↓↓↓

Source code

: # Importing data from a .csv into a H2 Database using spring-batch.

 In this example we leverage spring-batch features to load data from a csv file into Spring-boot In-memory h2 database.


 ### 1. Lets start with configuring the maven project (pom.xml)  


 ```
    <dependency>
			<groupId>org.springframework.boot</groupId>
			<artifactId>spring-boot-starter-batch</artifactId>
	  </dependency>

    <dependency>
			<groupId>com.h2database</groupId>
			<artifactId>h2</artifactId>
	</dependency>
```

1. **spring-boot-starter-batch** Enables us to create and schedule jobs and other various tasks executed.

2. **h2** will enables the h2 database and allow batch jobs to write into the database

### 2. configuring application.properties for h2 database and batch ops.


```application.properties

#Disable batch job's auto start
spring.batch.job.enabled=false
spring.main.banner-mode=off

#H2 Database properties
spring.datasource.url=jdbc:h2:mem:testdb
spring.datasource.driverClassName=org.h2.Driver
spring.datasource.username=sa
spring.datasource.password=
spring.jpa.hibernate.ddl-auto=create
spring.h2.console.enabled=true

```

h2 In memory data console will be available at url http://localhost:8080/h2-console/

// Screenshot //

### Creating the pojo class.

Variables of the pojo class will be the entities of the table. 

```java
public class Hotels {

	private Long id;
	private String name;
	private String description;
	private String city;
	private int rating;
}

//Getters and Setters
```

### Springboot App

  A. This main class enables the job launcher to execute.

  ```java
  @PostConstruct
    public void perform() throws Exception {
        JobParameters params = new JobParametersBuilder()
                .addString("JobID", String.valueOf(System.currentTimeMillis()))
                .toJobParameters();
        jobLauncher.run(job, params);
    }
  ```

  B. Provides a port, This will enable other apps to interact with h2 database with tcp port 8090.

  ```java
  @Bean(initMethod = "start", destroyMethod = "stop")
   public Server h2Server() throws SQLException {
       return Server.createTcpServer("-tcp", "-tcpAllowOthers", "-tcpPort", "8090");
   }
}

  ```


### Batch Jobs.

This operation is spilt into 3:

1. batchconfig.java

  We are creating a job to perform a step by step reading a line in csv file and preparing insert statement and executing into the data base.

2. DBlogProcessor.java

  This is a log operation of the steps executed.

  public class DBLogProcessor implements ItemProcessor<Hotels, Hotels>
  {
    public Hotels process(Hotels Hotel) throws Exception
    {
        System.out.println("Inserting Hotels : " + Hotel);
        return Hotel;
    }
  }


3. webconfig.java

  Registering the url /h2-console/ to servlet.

↑↑↑

TASK DIRECTIONS: Using the material above, reproduce exactly the line that contains "### Springboot App" and all lines after it through the last one, and only those.

SOLVED EXERCISE:
### Springboot App

  A. This main class enables the job launcher to execute.

  ```java
  @PostConstruct
    public void perform() throws Exception {
        JobParameters params = new JobParametersBuilder()
                .addString("JobID", String.valueOf(System.currentTimeMillis()))
                .toJobParameters();
        jobLauncher.run(job, params);
    }
  ```

  B. Provides a port, This will enable other apps to interact with h2 database with tcp port 8090.

  ```java
  @Bean(initMethod = "start", destroyMethod = "stop")
   public Server h2Server() throws SQLException {
       return Server.createTcpServer("-tcp", "-tcpAllowOthers", "-tcpPort", "8090");
   }
}

  ```


### Batch Jobs.

This operation is spilt into 3:

1. batchconfig.java

  We are creating a job to perform a step by step reading a line in csv file and preparing insert statement and executing into the data base.

2. DBlogProcessor.java

  This is a log operation of the steps executed.

  public class DBLogProcessor implements ItemProcessor<Hotels, Hotels>
  {
    public Hotels process(Hotels Hotel) throws Exception
    {
        System.out.println("Inserting Hotels : " + Hotel);
        return Hotel;
    }
  }


3. webconfig.java

  Registering the url /h2-console/ to servlet.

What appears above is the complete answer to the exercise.